[[ SUPPLIED DATA, beginning ]]

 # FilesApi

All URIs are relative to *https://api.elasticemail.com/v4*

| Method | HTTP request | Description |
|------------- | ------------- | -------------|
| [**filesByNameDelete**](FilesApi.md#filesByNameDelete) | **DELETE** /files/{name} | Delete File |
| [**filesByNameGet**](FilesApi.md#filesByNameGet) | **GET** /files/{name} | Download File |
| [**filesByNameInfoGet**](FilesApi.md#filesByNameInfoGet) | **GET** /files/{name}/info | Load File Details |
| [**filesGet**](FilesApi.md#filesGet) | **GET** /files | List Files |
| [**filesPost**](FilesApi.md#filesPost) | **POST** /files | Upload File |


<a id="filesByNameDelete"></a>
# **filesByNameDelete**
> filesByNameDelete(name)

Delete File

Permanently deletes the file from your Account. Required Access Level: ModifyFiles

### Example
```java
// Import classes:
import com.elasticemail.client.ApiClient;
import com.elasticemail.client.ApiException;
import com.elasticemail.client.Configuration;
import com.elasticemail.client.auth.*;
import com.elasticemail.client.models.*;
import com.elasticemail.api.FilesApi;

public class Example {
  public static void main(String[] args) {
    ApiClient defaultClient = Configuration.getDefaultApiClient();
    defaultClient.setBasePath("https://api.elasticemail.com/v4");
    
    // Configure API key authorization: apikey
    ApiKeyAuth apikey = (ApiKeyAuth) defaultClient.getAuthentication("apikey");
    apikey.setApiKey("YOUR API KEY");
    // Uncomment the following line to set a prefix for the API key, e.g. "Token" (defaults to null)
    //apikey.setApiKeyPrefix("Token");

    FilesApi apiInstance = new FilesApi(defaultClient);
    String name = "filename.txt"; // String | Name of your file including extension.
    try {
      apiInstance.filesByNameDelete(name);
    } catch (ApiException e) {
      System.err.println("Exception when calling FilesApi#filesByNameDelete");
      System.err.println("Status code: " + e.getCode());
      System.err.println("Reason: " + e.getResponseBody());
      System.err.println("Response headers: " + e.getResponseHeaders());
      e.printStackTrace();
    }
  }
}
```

[[ SUPPLIED DATA, end ]]

### ABOUT THIS EXERCISE
Of the entries above, transcribe exactly those lines that fall between the line containing "request | Description |" and the line containing "Download File |", together with those two lines.

### RESPONSE AREA
| Method | HTTP request | Description |
|------------- | ------------- | -------------|
| [**filesByNameDelete**](FilesApi.md#filesByNameDelete) | **DELETE** /files/{name} | Delete File |
| [**filesByNameGet**](FilesApi.md#filesByNameGet) | **GET** /files/{name} | Download File |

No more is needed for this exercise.